Now out with the ladder, take out old vinyl mesh gutter guards, clean out bottom of gutters, and install new vinyl, latest, high tech gutter guard. Fine and dandy but when I came to the first section of gutter without a roof line of singles to shove the back edge of the gutter guard under, I stopped and decided it was time to fix these problem areas once and for all, but how?

 

Seemed to me, that all I needed was some sort of thicker back edge for the gutter guard to rest on. The back edge of the gutter itself is nothing more than very, very thin sheet metal and is up tight against the fascia board in places and bowed out in others. The only places that the old gutter guards where actually being held was where the rear of the gutter bowed away from the fascia board. 

 

A back edge? Could go and buy some pressure treated wood but that would mean ripping out some small, thin, strip as the weight of the gutter guard is next to nothing. Perhaps some of that new decking material made out of recycled plastic or whatever? Again, that meant buying a piece and cutting strips out of it and that just seemed like a waste and more work than was needed. Suddenly, it occurred to me, the perfect solution or so it seems to me: use a piece of PVC pipe. I had PVC pipe as I always have PVC pipe for one project or another and all I need do is cut a piece the length of the section that has no roof, shingle line, drill mounting holes in it, 2 minimum at each end and perhaps one in the center of a long run and then mount it just along the back edge of the gutter. With the PVC pipe in place, I could sit the back edge of my new solid vinyl drip edge gutter guard on the nice, fat PVC pipe and no more gutter guard falling into the gutter.

 

And so, that is what I did. In my case, I used 3\4 inch PVC as that is what I had and 2 & 1\2 inch decking screws, as again, that is what I had. I drilled mounting holes at either end of the PVC pipe, inserted the deck screws and aligned the screw such that its tip was sticking out the back of the pipe, held it in place, just above the back edge of the gutter, used my cordless drill to drive in one deck screw and then to drive in the other mounting screw.

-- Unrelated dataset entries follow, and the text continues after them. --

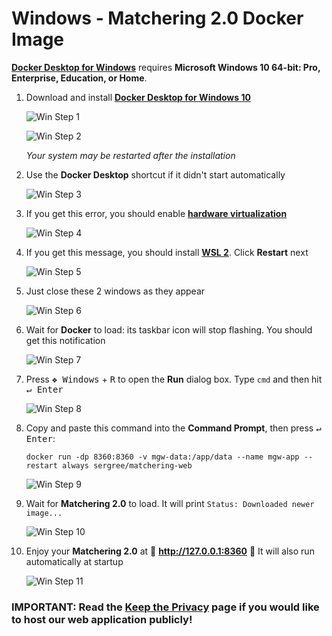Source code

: # Windows - Matchering 2.0 Docker Image

**[Docker Desktop for Windows]** requires **Microsoft Windows 10 64-bit: Pro, Enterprise, Education, or Home**. 

1. Download and install **[Docker Desktop for Windows 10]**

   ![Win Step 1](https://raw.githubusercontent.com/sergree/matchering/master/images/win_step_1.png)

   ![Win Step 2](https://raw.githubusercontent.com/sergree/matchering/master/images/win_step_2.png)

   *Your system may be restarted after the installation*

2. Use the **Docker Desktop** shortcut if it didn't start automatically

   ![Win Step 3](https://raw.githubusercontent.com/sergree/matchering/master/images/win_step_3.png)

3. If you get this error, you should enable **[hardware virtualization]**

   ![Win Step 4](https://raw.githubusercontent.com/sergree/matchering/master/images/win_step_4.png)

4. If you get this message, you should install **[WSL 2]**. Click **Restart** next

   ![Win Step 5](https://raw.githubusercontent.com/sergree/matchering/master/images/win_step_5.png)

5. Just close these 2 windows as they appear

   ![Win Step 6](https://raw.githubusercontent.com/sergree/matchering/master/images/win_step_6.png)

6. Wait for **Docker** to load: its taskbar icon will stop flashing. You should get this notification

   ![Win Step 7](https://raw.githubusercontent.com/sergree/matchering/master/images/win_step_7.png)

7. Press <kbd>❖ Windows</kbd> + <kbd>R</kbd> to open the **Run** dialog box. Type `cmd` and then hit <kbd>↵ Enter</kbd>

   ![Win Step 8](https://raw.githubusercontent.com/sergree/matchering/master/images/win_step_8.png)

8. Copy and paste this command into the **Command Prompt**, then press <kbd>↵ Enter</kbd>:
   ```
   docker run -dp 8360:8360 -v mgw-data:/app/data --name mgw-app --restart always sergree/matchering-web
   ```

   ![Win Step 9](https://raw.githubusercontent.com/sergree/matchering/master/images/win_step_9.png)

9. Wait for **Matchering 2.0** to load. It will print `Status: Downloaded newer image...`

   ![Win Step 10](https://raw.githubusercontent.com/sergree/matchering/master/images/win_step_10.png)

10. Enjoy your **Matchering 2.0** at 🎉 **http://127.0.0.1:8360** 🎉 It will also run automatically at startup

    ![Win Step 11](https://raw.githubusercontent.com/sergree/matchering/master/images/win_step_11.png)

### IMPORTANT: Read the [Keep the Privacy] page if you would like to host our web application publicly!

[Docker Desktop for Windows]: https://hub.docker.com/editions/community/docker-ce-desktop-windows
[Docker Desktop for Windows 10]: https://desktop.docker.com/win/stable/amd64/Docker%20Desktop%20Installer.exe
[Docker Toolbox]: https://docs.docker.com/toolbox/overview/
[Keep the Privacy]: https://github.com/sergree/matchering/wiki/Keep-the-Privacy
[hardware virtualization]: https://support.bluestacks.com/hc/en-us/articles/115003174386-How-can-I-enable-virtualization-VT-on-my-PC-for-BlueStacks-4-
[WSL 2]: https://wslstorestorage.blob.core.windows.net/wslblob/wsl_update_x64.msi
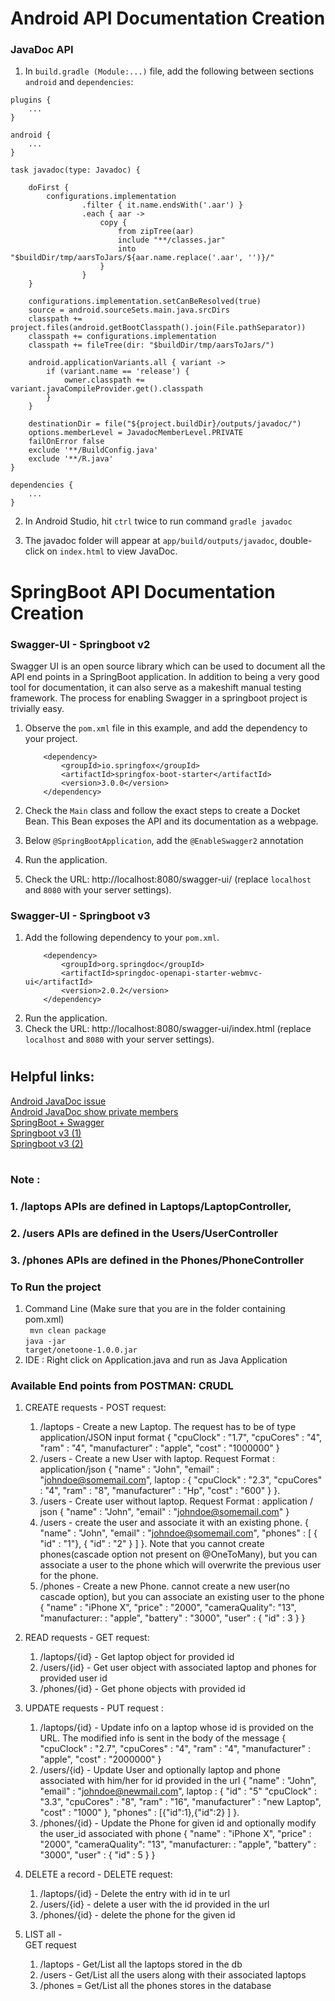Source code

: # Android API Documentation Creation

### JavaDoc API

1. In `build.gradle (Module:...)` file, add the following between sections `android` and `dependencies`:

```
plugins {
    ...
}

android {
    ...
}

task javadoc(type: Javadoc) {

    doFirst {
        configurations.implementation
                .filter { it.name.endsWith('.aar') }
                .each { aar ->
                    copy {
                        from zipTree(aar)
                        include "**/classes.jar"
                        into "$buildDir/tmp/aarsToJars/${aar.name.replace('.aar', '')}/"
                    }
                }
    }

    configurations.implementation.setCanBeResolved(true)
    source = android.sourceSets.main.java.srcDirs
    classpath += project.files(android.getBootClasspath().join(File.pathSeparator))
    classpath += configurations.implementation
    classpath += fileTree(dir: "$buildDir/tmp/aarsToJars/")

    android.applicationVariants.all { variant ->
        if (variant.name == 'release') {
            owner.classpath += variant.javaCompileProvider.get().classpath
        }
    }

    destinationDir = file("${project.buildDir}/outputs/javadoc/")
    options.memberLevel = JavadocMemberLevel.PRIVATE
    failOnError false
    exclude '**/BuildConfig.java'
    exclude '**/R.java'
}

dependencies {
    ...
}
```

2. In Android Studio, hit `ctrl` twice to run command `gradle javadoc`

3. The javadoc folder will appear at `app/build/outputs/javadoc`, double-click on `index.html` to view JavaDoc.



# SpringBoot API Documentation Creation

### Swagger-UI - Springboot v2
Swagger UI is an open source library which can be used to document all the API end points in a SpringBoot application. In addition to being a very good tool for documentation, it can also serve as a makeshift manual testing framework. The process for enabling Swagger in a springboot project is trivially easy.
1. Observe the `pom.xml` file in this example, and add the dependency to your project.
    ```
        <dependency>
            <groupId>io.springfox</groupId>
            <artifactId>springfox-boot-starter</artifactId>
            <version>3.0.0</version>
        </dependency>
    ```

2. Check the `Main` class and follow the exact steps to create a Docket Bean. This Bean exposes the API and its documentation as a webpage.
3. Below `@SpringBootApplication`, add the `@EnableSwagger2` annotation
4. Run the application.
5. Check the URL: http://localhost:8080/swagger-ui/ (replace `localhost` and `8080` with your server settings).

### Swagger-UI - Springboot v3
1. Add the following dependency to your `pom.xml`.
    ```
        <dependency>
            <groupId>org.springdoc</groupId>
            <artifactId>springdoc-openapi-starter-webmvc-ui</artifactId>
            <version>2.0.2</version>
        </dependency>
    ```
2. Run the application.
3. Check the URL: http://localhost:8080/swagger-ui/index.html (replace `localhost` and `8080` with your server settings).

# 
## Helpful links:
[Android JavaDoc issue](https://stackoverflow.com/questions/69563407/android-studio-javadoc-error-throws-a-nullpointerexception) \
[Android JavaDoc show private members](https://stackoverflow.com/questions/69563407/android-studio-javadoc-error-throws-a-nullpointerexception) \
[SpringBoot + Swagger](https://www.baeldung.com/swagger-2-documentation-for-spring-rest-api) \
[Springboot v3 (1)](https://stackoverflow.com/questions/74614369/how-to-run-swagger-3-on-spring-boot-3) \
[Springboot v3 (2)](https://springdoc.org/v2/#Introduction)

#

### Note :
### 1. /laptops APIs are defined in Laptops/LaptopController, 
### 2. /users APIs are defined in the Users/UserController
### 3. /phones APIs are defined in the Phones/PhoneController


### To Run the project 
1. Command Line (Make sure that you are in the folder containing pom.xml)</br>
<code> mvn clean package</code></br>
<code>java -jar target/onetoone-1.0.0.jar</code>
2. IDE : Right click on Application.java and run as Java Application

### Available End points from POSTMAN: CRUDL
1. CREATE requests - 
POST request: 
    1. /laptops - Create a new Laptop. The request has to be of type application/JSON input format 
    {
        "cpuClock" : "1.7",
        "cpuCores"  : "4",
        "ram"   : "4",
        "manufacturer" : "apple",
        "cost" : "1000000"
    }
    2. /users - Create a new User with laptop. Request Format : application/json
    {
        "name" : "John",
        "email"  : "johndoe@somemail.com",
        laptop   : {
            "cpuClock" : "2.3",
            "cpuCores"  : "4",
            "ram"   : "8",
            "manufacturer" : "Hp",
            "cost" : "600"
        }
    }. 
    3. /users - Create user without laptop. Request Format : application / json
    {
        "name" : "John",
        "email"  : "johndoe@somemail.com"
    }
    4. /users - create the user and associate it with an existing phone.
    {
        "name" : "John",
        "email" : "johndoe@somemail.com",
        "phones" : [
            { "id" : "1"},
            { "id" : "2" }
        ]
    }. Note that you cannot create phones(cascade option not present on @OneToMany), but you can associate a user to the phone which will overwrite the previous user for the phone.
    4. /phones - Create a new Phone. cannot create a new user(no cascade option), but you can associate an existing user to the phone 
    {
        "name" : "iPhone X",
        "price" : "2000",
        "cameraQuality": "13",
        "manufacturer: : "apple",
        "battery" : "3000",
        "user" : {
            "id" : 3
        }
    }
2. READ requests -
GET request:
    1. /laptops/{id} - Get laptop object for provided id
    2. /users/{id} - Get user object with associated laptop and phones for provided user id
    3. /phones/{id} - Get phone objects with provided id

3. UPDATE requests -
PUT request : 
    1. /laptops/{id} - Update info on a laptop whose id is provided on the URL. The modified info is sent in the body of the message
    {
        "cpuClock" : "2.7",
        "cpuCores"  : "4",
        "ram"   : "4",
        "manufacturer" : "apple",
        "cost" : "2000000"
    }
    2. /users/{id} - Update User and optionally laptop and phone associated with him/her for id provided in the url
    {
        "name" : "John",
        "email"  : "johndoe@newmail.com",
        laptop   : {
            "id" : "5"
            "cpuClock" : "3.3",
            "cpuCores"  : "8",
            "ram"   : "16",
            "manufacturer" : "new Laptop",
            "cost" : "1000"
        },
        "phones" : [{"id":1},{"id":2} ]
    }.
    3. /phones/{id} - Update the Phone for given id and optionally modify the user_id associated with phone
     {
        "name" : "iPhone X",
        "price" : "2000",
        "cameraQuality": "13",
        "manufacturer: : "apple",
        "battery" : "3000",
        "user" : {
            "id" : 5
        }
    }
4. DELETE a record - 
 DELETE request:
    1. /laptops/{id} - Delete the entry with id in te url
    2. /users/{id} - delete a user with the id provided in the url
    3. /phones/{id} - delete the phone for the given id

5. LIST all -  
GET request
    1. /laptops - Get/List all the laptops stored in the db
    2. /users - Get/List all the users along with their associated laptops
    3. /phones = Get/List all the phones stores in the database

Amazing or so it was to me, that the new, solid vinyl drip edge gutter guards had 2 raised lines running the length of the gutter guard section and when I cut at the second of these lines to loose some width so it would fit over my PVC pipe, when I finally took the gutter guard up the ladder to install it, it installed perfectly over the back and front edge of the gutter.

 

Perhaps a nagging problem finally solved. Perhaps my solution will work for you.

 

Oh, one more thing. As the open ends of the PVC pipe might look like the perfect home for bees or other pesky insects you do not want to invite having around, I plugged each end of the PVC pipe with electrician’s hole filler compound. For you that do not know this stuff, it is used by electricians to seal around wires going through exterior walls and is sort of like clay to start with but hardens to become like rock. No insects in my gutter guard tubes.